- _Data under study_:

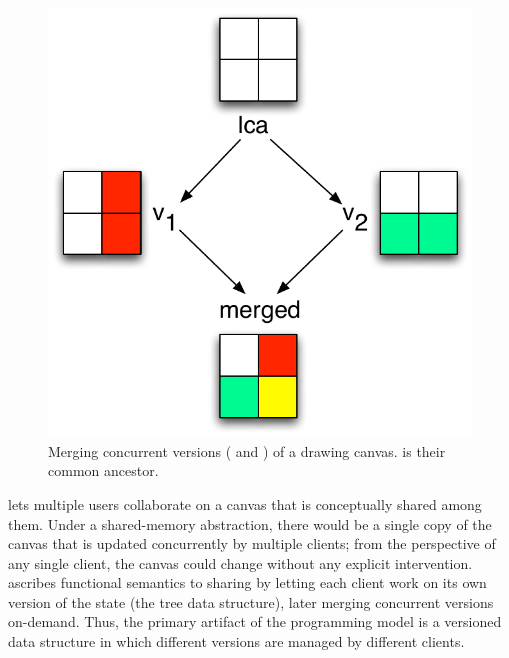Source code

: \begin{figure}
\centering
\includegraphics[scale=0.5]{Figures/canvas-merging}

\caption{Merging concurrent versions ( and  ) of a drawing
canvas.  is their common ancestor.}
\label{fig:canvas-merging}
\end{figure}

\drawsome lets multiple users collaborate on a canvas that is
conceptually shared among them. Under a shared-memory abstraction,
there would be a single copy of the canvas that is updated
concurrently by multiple clients; from the perspective of any single
client, the canvas could change without any explicit
intervention. \name ascribes functional semantics to sharing by
letting each client work on its own version of the state (the tree
data structure), later merging concurrent versions on-demand.  Thus,
the primary artifact of the \name programming model is a versioned
data structure in which different versions are managed by different
clients.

- _Task prompt_: Copy exactly, and only, the lines from the one containing "concurrently by multiple" through the last line of the listing.

- _Result for this task_:
concurrently by multiple clients; from the perspective of any single
client, the canvas could change without any explicit
intervention. \name ascribes functional semantics to sharing by
letting each client work on its own version of the state (the tree
data structure), later merging concurrent versions on-demand.  Thus,
the primary artifact of the \name programming model is a versioned
data structure in which different versions are managed by different
clients.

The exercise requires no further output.